==== DATASET CONTENT

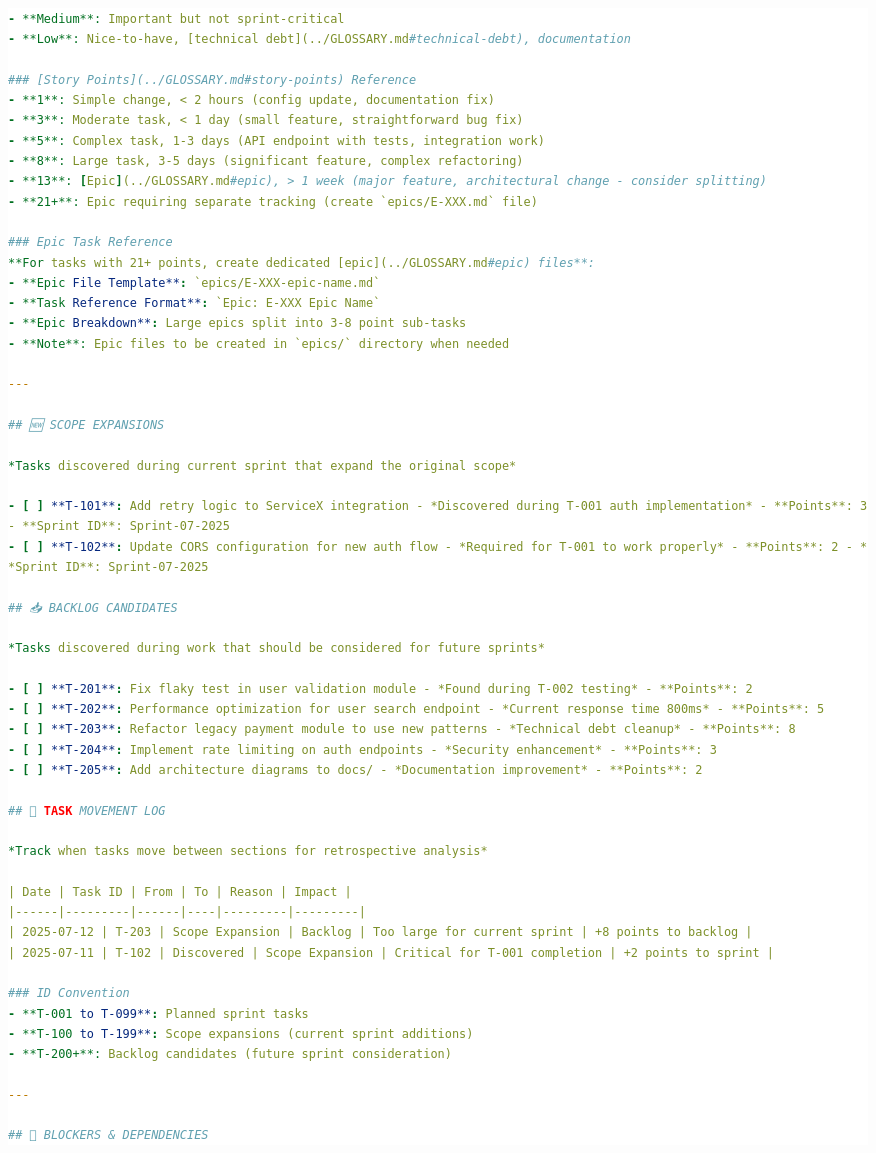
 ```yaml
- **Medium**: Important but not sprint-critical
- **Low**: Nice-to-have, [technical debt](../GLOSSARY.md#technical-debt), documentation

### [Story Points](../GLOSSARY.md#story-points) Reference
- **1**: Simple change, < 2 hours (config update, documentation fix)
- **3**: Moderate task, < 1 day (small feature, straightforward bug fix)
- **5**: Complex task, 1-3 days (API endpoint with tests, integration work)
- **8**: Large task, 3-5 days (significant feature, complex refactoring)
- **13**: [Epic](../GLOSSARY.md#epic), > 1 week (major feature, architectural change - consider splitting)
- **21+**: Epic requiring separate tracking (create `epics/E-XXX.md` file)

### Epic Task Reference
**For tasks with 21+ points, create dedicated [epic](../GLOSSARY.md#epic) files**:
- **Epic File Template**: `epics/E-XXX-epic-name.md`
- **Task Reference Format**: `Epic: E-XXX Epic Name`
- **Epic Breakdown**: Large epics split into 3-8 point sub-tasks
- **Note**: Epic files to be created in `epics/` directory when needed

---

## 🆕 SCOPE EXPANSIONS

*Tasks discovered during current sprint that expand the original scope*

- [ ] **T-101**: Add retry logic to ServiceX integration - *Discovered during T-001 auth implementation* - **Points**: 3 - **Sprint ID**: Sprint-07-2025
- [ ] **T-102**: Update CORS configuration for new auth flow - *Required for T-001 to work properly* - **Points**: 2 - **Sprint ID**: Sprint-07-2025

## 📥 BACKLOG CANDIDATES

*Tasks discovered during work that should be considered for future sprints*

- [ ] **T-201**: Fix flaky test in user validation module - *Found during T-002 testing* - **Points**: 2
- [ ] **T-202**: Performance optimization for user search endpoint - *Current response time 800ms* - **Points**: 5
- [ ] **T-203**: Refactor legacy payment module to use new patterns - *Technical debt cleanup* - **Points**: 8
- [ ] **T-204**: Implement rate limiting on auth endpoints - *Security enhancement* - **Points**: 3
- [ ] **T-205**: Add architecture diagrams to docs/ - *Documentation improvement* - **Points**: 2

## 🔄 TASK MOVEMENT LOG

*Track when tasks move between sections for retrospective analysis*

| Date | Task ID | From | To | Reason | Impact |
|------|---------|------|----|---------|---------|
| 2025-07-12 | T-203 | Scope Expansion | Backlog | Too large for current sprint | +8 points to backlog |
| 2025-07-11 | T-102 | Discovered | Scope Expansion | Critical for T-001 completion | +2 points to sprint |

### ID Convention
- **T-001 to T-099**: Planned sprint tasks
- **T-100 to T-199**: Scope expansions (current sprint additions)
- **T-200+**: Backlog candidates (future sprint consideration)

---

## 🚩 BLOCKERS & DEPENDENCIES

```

========

> _TASK REQUIREMENTS_:
Using the entries above, return each line that includes the word "debt".

> _RESPONSE_:
- **Low**: Nice-to-have, [technical debt](../GLOSSARY.md#technical-debt), documentation
- [ ] **T-203**: Refactor legacy payment module to use new patterns - *Technical debt cleanup* - **Points**: 8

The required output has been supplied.